## Introduction

Prevalence estimates of disease are important for public health planning. The upcoming demographic shifts toward older individuals in western nations have led to major efforts to project the health-care burden over the coming decades, particularly for diseases for which incidence rises considerably with age, such as Alzheimer’s disease and Parkinson’s disease (PD). The projected increases in dementia have been referred to as a “Rising tide,” emphasizing the sheer volume of this problem and warnings of the public health challenges of caring for these individuals have been issued.1 PD presents similar challenges as its prevalence in the world’s most populous nations has been projected to more than double between 2005 and 2030.2 These estimates do not account for changes in exposures that may further contribute to increased incidence or prevalence.3

A recent systematic review and meta-analysis examined the prevalence of PD worldwide as estimated by studies performed since 1985. Included in the review were studies that used door-to-door ascertainment or random population sampling followed by physical examination.4 Point estimates of age-specific prevalence across regions varied widely, and confidence intervals were broad, limiting the interpretability of these data for public health planning.

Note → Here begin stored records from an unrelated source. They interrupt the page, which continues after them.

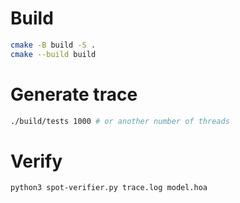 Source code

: # Build

``` sh
cmake -B build -S .
cmake --build build
```

# Generate trace

``` sh
./build/tests 1000 # or another number of threads
```

# Verify

``` sh
python3 spot-verifier.py trace.log model.hoa
```
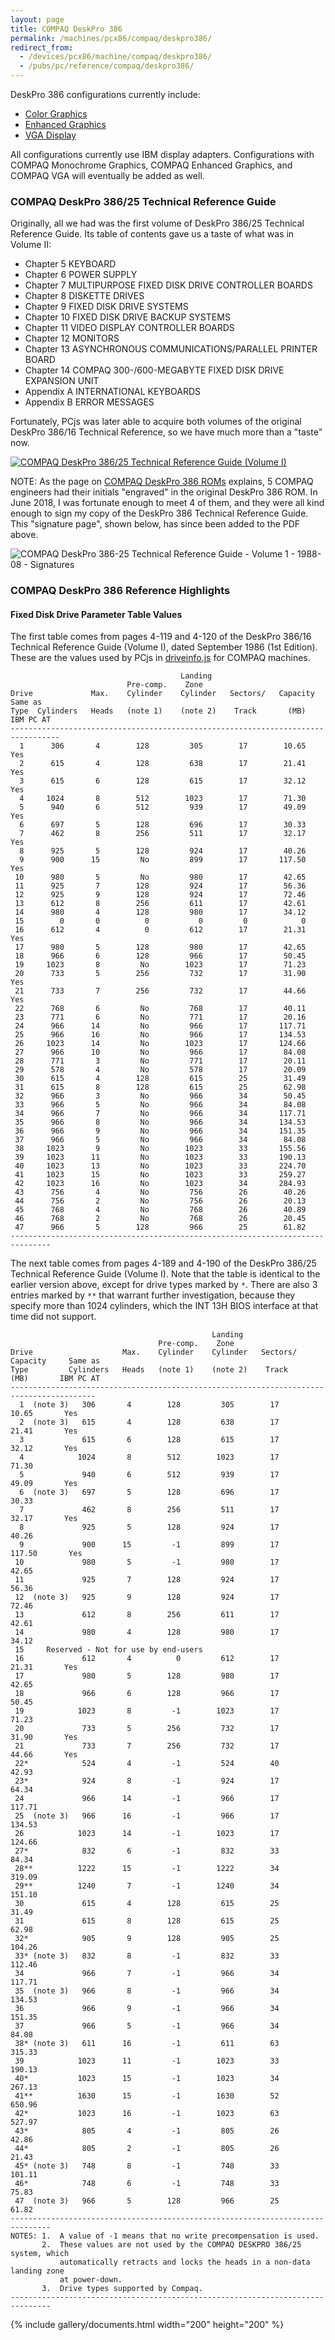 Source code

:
 ```yaml
---
layout: page
title: COMPAQ DeskPro 386
permalink: /machines/pcx86/compaq/deskpro386/
redirect_from:
  - /devices/pcx86/machine/compaq/deskpro386/
  - /pubs/pc/reference/compaq/deskpro386/
---
```


DeskPro 386 configurations currently include:

  - [Color Graphics](cga/)
  - [Enhanced Graphics](ega/)
  - [VGA Display](vga/)

All configurations currently use IBM display adapters.  Configurations with COMPAQ Monochrome Graphics, COMPAQ Enhanced Graphics, and COMPAQ VGA will eventually be added as well.

### COMPAQ DeskPro 386/25 Technical Reference Guide

Originally, all we had was the first volume of DeskPro 386/25 Technical Reference Guide.  Its table of contents gave us a taste of what was in Volume II:

- Chapter 5 KEYBOARD
- Chapter 6 POWER SUPPLY
- Chapter 7 MULTIPURPOSE FIXED DISK DRIVE CONTROLLER BOARDS
- Chapter 8 DISKETTE DRIVES
- Chapter 9 FIXED DISK DRIVE SYSTEMS
- Chapter 10 FIXED DISK DRIVE BACKUP SYSTEMS
- Chapter 11 VIDEO DISPLAY CONTROLLER BOARDS
- Chapter 12 MONITORS
- Chapter 13 ASYNCHRONOUS COMMUNICATIONS/PARALLEL PRINTER BOARD
- Chapter 14 COMPAQ 300-/600-MEGABYTE FIXED DISK DRIVE EXPANSION UNIT
- Appendix A INTERNATIONAL KEYBOARDS
- Appendix B ERROR MESSAGES

Fortunately, PCjs was later able to acquire both volumes of the original DeskPro 386/16 Technical Reference, so we have much more than a "taste" now.

[![COMPAQ DeskPro 386/25 Technical Reference Guide (Volume I)](photos/COMPAQ_DeskPro_386-25_Technical_Reference_Guide-Vol1-1988-08.png)](https://1drv.ms/b/s!ArcO_mFRe1Z9gq5BThwmEpfyp0EBdA)

NOTE: As the page on [COMPAQ DeskPro 386 ROMs](/machines/pcx86/compaq/deskpro386/rom/#authors-of-the-compaq-deskpro-386-rom)
explains, 5 COMPAQ engineers had their initials "engraved" in the original DeskPro 386 ROM.  In June 2018, I was
fortunate enough to meet 4 of them, and they were all kind enough to sign my copy of the DeskPro 386 Technical Reference
Guide.  This "signature page", shown below, has since been added to the PDF above.

![COMPAQ DeskPro 386-25 Technical Reference Guide - Volume 1 - 1988-08 - Signatures](photos/COMPAQ_DeskPro_386-25_Technical_Reference_Guide-Vol1-1988-08-Signatures.png)

### COMPAQ DeskPro 386 Reference Highlights

#### Fixed Disk Drive Parameter Table Values

The first table comes from pages 4-119 and 4-120 of the DeskPro 386/16 Technical Reference Guide (Volume I), dated September 1986 (1st Edition).  These are the values used by PCjs in [driveinfo.js](/machines/pcx86/modules/v2/driveinfo.js) for COMPAQ machines.

                                          Landing
                              Pre-comp.    Zone
    Drive             Max.    Cylinder    Cylinder   Sectors/   Capacity    Same as
    Type  Cylinders   Heads   (note 1)    (note 2)    Track       (MB)      IBM PC AT
    ---------------------------------------------------------------------------------
      1      306       4        128         305        17        10.65      Yes
      2      615       4        128         638        17        21.41      Yes
      3      615       6        128         615        17        32.12      Yes
      4     1024       8        512        1023        17        71.30
      5      940       6        512         939        17        49.09      Yes
      6      697       5        128         696        17        30.33
      7      462       8        256         511        17        32.17      Yes
      8      925       5        128         924        17        40.26
      9      900      15         No         899        17       117.50      Yes
     10      980       5         No         980        17        42.65
     11      925       7        128         924        17        56.36
     12      925       9        128         924        17        72.46
     13      612       8        256         611        17        42.61
     14      980       4        128         980        17        34.12
     15        0       0          0           0         0            0
     16      612       4          0         612        17        21.31      Yes
     17      980       5        128         980        17        42.65
     18      966       6        128         966        17        50.45
     19     1023       8         No        1023        17        71.23
     20      733       5        256         732        17        31.90      Yes
     21      733       7        256         732        17        44.66      Yes
     22      768       6         No         768        17        40.11      
     23      771       6         No         771        17        20.16
     24      966      14         No         966        17       117.71
     25      966      16         No         966        17       134.53
     26     1023      14         No        1023        17       124.66
     27      966      10         No         966        17        84.08
     28      771       3         No         771        17        20.11
     29      578       4         No         578        17        20.09
     30      615       4        128         615        25        31.49
     31      615       8        128         615        25        62.98
     32      966       3         No         966        34        50.45
     33      966       5         No         966        34        84.08
     34      966       7         No         966        34       117.71
     35      966       8         No         966        34       134.53
     36      966       9         No         966        34       151.35
     37      966       5         No         966        34        84.08
     38     1023       9         No        1023        33       155.56
     39     1023      11         No        1023        33       190.13
     40     1023      13         No        1023        33       224.70
     41     1023      15         No        1023        33       259.27
     42     1023      16         No        1023        34       284.93
     43      756       4         No         756        26        40.26
     44      756       2         No         756        26        20.13
     45      768       4         No         768        26        40.89
     46      768       2         No         768        26        20.45
     47      966       5        128         966        25        61.82
    -------------------------------------------------------------------------------

The next table comes from pages 4-189 and 4-190 of the DeskPro 386/25 Technical Reference Guide (Volume I).  Note that the table is identical to the earlier version above, except for drive types marked by `*`.  There are also 3 entries marked by `**` that warrant further investigation, because they specify more than 1024 cylinders, which the INT 13H BIOS interface at that time did not support.

                                                 Landing
                                     Pre-comp.    Zone
    Drive                    Max.    Cylinder    Cylinder   Sectors/   Capacity     Same as
    Type         Cylinders   Heads   (note 1)    (note 2)    Track       (MB)       IBM PC AT
    -----------------------------------------------------------------------------------------
      1  (note 3)   306       4        128         305        17        10.65       Yes
      2  (note 3)   615       4        128         638        17        21.41       Yes
      3             615       6        128         615        17        32.12       Yes
      4            1024       8        512        1023        17        71.30
      5             940       6        512         939        17        49.09       Yes
      6  (note 3)   697       5        128         696        17        30.33
      7             462       8        256         511        17        32.17       Yes
      8             925       5        128         924        17        40.26
      9             900      15         -1         899        17       117.50       Yes
     10             980       5         -1         980        17        42.65
     11             925       7        128         924        17        56.36
     12  (note 3)   925       9        128         924        17        72.46
     13             612       8        256         611        17        42.61
     14             980       4        128         980        17        34.12
     15     Reserved - Not for use by end-users
     16             612       4          0         612        17        21.31       Yes
     17             980       5        128         980        17        42.65
     18             966       6        128         966        17        50.45
     19            1023       8         -1        1023        17        71.23
     20             733       5        256         732        17        31.90       Yes
     21             733       7        256         732        17        44.66       Yes
     22*            524       4         -1         524        40        42.93
     23*            924       8         -1         924        17        64.34
     24             966      14         -1         966        17       117.71
     25  (note 3)   966      16         -1         966        17       134.53
     26            1023      14         -1        1023        17       124.66
     27*            832       6         -1         832        33        84.34
     28**          1222      15         -1        1222        34       319.09
     29**          1240       7         -1        1240        34       151.10
     30             615       4        128         615        25        31.49
     31             615       8        128         615        25        62.98
     32*            905       9        128         905        25       104.26
     33* (note 3)   832       8         -1         832        33       112.46
     34             966       7         -1         966        34       117.71
     35  (note 3)   966       8         -1         966        34       134.53
     36             966       9         -1         966        34       151.35
     37             966       5         -1         966        34        84.08
     38* (note 3)   611      16         -1         611        63       315.33
     39            1023      11         -1        1023        33       190.13
     40*           1023      15         -1        1023        34       267.13
     41**          1630      15         -1        1630        52       650.96
     42*           1023      16         -1        1023        63       527.97
     43*            805       4         -1         805        26        42.86
     44*            805       2         -1         805        26        21.43
     45* (note 3)   748       8         -1         748        33       101.11
     46*            748       6         -1         748        33        75.83
     47  (note 3)   966       5        128         966        25        61.82
    -------------------------------------------------------------------------------
    NOTES: 1.  A value of -1 means that no write precompensation is used.
           2.  These values are not used by the COMPAQ DESKPRO 386/25 system, which
               automatically retracts and locks the heads in a non-data landing zone
               at power-down.
           3.  Drive types supported by Compaq.
    -------------------------------------------------------------------------------

{% include gallery/documents.html width="200" height="200" %}
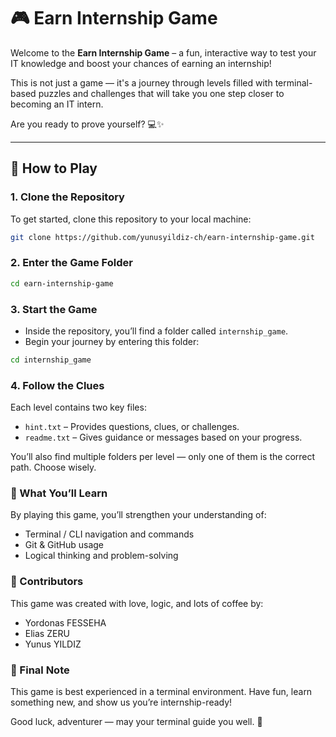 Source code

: # 🎮 Earn Internship Game

Welcome to the **Earn Internship Game** – a fun, interactive way to test your IT knowledge and boost your chances of earning an internship!

This is not just a game — it's a journey through levels filled with terminal-based puzzles and challenges that will take you one step closer to becoming an IT intern.

Are you ready to prove yourself? 💻✨

---

## 🚀 How to Play

### 1. Clone the Repository

To get started, clone this repository to your local machine:

```bash
git clone https://github.com/yunusyildiz-ch/earn-internship-game.git
```

### 2. Enter the Game Folder

```bash
cd earn-internship-game
```

### 3. Start the Game

- Inside the repository, you’ll find a folder called `internship_game`.
- Begin your journey by entering this folder:

```bash
cd internship_game
```

### 4. Follow the Clues

Each level contains two key files:

- `hint.txt` – Provides questions, clues, or challenges.
- `readme.txt` – Gives guidance or messages based on your progress.

You’ll also find multiple folders per level — only one of them is the correct path. Choose wisely. 

### 🧠 What You’ll Learn

By playing this game, you’ll strengthen your understanding of:

- Terminal / CLI navigation and commands
- Git & GitHub usage
- Logical thinking and problem-solving

### 🙌 Contributors

This game was created with love, logic, and lots of coffee by:

- Yordonas FESSEHA
- Elias ZERU
- Yunus YILDIZ

### 📢 Final Note

This game is best experienced in a terminal environment.
Have fun, learn something new, and show us you’re internship-ready!

Good luck, adventurer — may your terminal guide you well. 🚀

Furthermore, only two such studies were identified in North America since 1985, both in Canada identifying 2 and 4 PD cases each.5,6 An earlier study of PD prevalence in Copiah County, Mississippi, USA conducted in 1978 is commonly used as the estimate of prevalence for PD in the US, although its calculations were based on only 26 cases of idiopathic PD ascertained from a small area.7 More recent estimates based on more robust data from a wider sampling frame are needed.

Commonly, medical records or health system claims data are used to estimate PD prevalence. The limitations of this approach with respect to diagnostic misclassification notwithstanding, an advantage of such studies is their size, often using data on millions of individuals to deliver more precise estimates than can be produced by studies that contact people directly. North American estimates of PD prevalence from such studies have varied widely and have noted geographical variation.8,9,10,11,12,13

Beginning in 2014, the Parkinson’s Foundation established the Parkinson’s Foundation Parkinson’s Prevalence Project (P4) to coordinate epidemiological investigations of prevalence conducted at disparate sites throughout North America. The P4 Project combines data from five different recent or current projects covering four different regions across North America and compares these to prevalence estimates generated using nationwide data from the US to provide an updated and more precise estimate of PD burden. Specifically, we aimed to address the following questions:

1. 1.

Is the prevalence of PD uniform throughout North America or does it vary by study and/or geography?

2. 2.

To the extent that these data can be considered consistent, what meta-estimates of prevalence do they provide?

## Results

The populations studied (aged ≥45 years) ranged in size from 8006 (Honolulu-Asia Aging Study (HAAS)) to 5,525,787 (Ontario). The number of cases identified by project ranged from 207 to 28,065. Table 1 shows the case numbers, denominators, and prevalence estimates for each project by sex. The supplementary table provides prevalence further broken down by age group. Figure 1 displays the prevalence estimates closest to 2010 for each project and provides the meta-analytic estimate for each age group by sex. The prevalence within age strata below the age of 65 years for males and below the age of 75 years for females have confidence intervals for I2 containing nearly its entire possible range, which implies that our results do not contain enough information to rule heterogeneity in or out. For older ages, heterogeneity is demonstrated. The estimates were higher in men than in women and rose with age in both sexes. Using Kaiser Permanente Northern California Integrated Health Care System (KPNC), Ontario, Rochester Epidemiology Project (REP), and California Parkinson’s disease Registry-Pilot Project (CPDR-PP) data, the combined prevalence for men and women aged >45 years standardized by age and sex to the US population according to the 2010 US census was 572 per 100,000 (95% confidence intervals 537–614). For females, the prevalence was 488 (444–543), and for males 667 (612–732). Based on published data, we calculated the prevalence of parkinsonism as estimated by the Copiah County study7 standardized to the US population (2010) to be 301 per 100,000 (Table 2). Using our age- and sex-specific meta-estimates and applying these to the US population according to the 2010 census, we would expect 680,000 cases of PD in the US among individuals aged ≥45 years. Given the projected population structure for future years and assuming stable age and sex-specific prevalences, we estimate that this number would rise to 930,000 cases in 2020 and 1,238,000 by 2030.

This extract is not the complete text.